Abstract
We explore the contact problem of a flat-end indenter penetrating intermittently a generalized viscoelastic surface, containing multiple characteristic times. This problem is especially relevant for nanoprobing of viscoelastic surfaces with the highly popular tapping-mode AFM imaging technique. By focusing on the material perspective and employing a rigorous rheological approach, we deliver analytical closed-form solutions that provide physical insight into the viscoelastic sources of repulsive forces, tip–sample dissipation and virial of the interaction.
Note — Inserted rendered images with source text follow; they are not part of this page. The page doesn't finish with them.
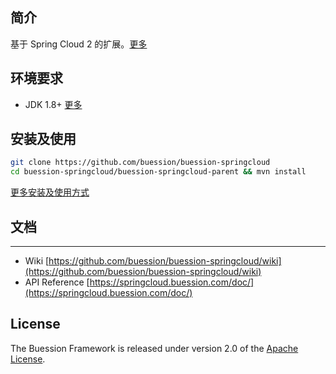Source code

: ## 简介

基于 Spring Cloud 2 的扩展。[更多](https://springcloud.buession.com/introduction)

## 环境要求

- JDK 1.8+ [更多](https://springcloud.buession.com/requirements)

## 安装及使用

```bash
git clone https://github.com/buession/buession-springcloud
cd buession-springcloud/buession-springcloud-parent && mvn install
```

[更多安装及使用方式](https://springcloud.buession.com/installation)

## 文档
---

- Wiki [https://github.com/buession/buession-springcloud/wiki](https://github.com/buession/buession-springcloud/wiki)
- API Reference [https://springcloud.buession.com/doc/](https://springcloud.buession.com/doc/)

## License

The Buession Framework is released under version 2.0 of the [Apache License](https://www.apache.org/licenses/LICENSE-2.0).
We also offer a systematic comparison to the well-established standard harmonic excitation, which is the case relevant for dynamic mechanical analysis (DMA) and for AFM techniques where tip–sample sinusoidal interaction is permanent. This comparison highlights the substantial complexity added by the intermittent-contact nature of the interaction, which precludes the derivation of straightforward equations as is the case for the well-known harmonic excitations. The derivations offered have been thoroughly validated through numerical simulations. Despite the complexities inherent to the intermittent-contact nature of the technique, the analytical findings highlight the potential feasibility of extracting meaningful viscoelastic properties with this imaging method.
Highlights
Several current applications demand physical understanding of soft dissipative materials at the nanoscale [1,2,3,4,5]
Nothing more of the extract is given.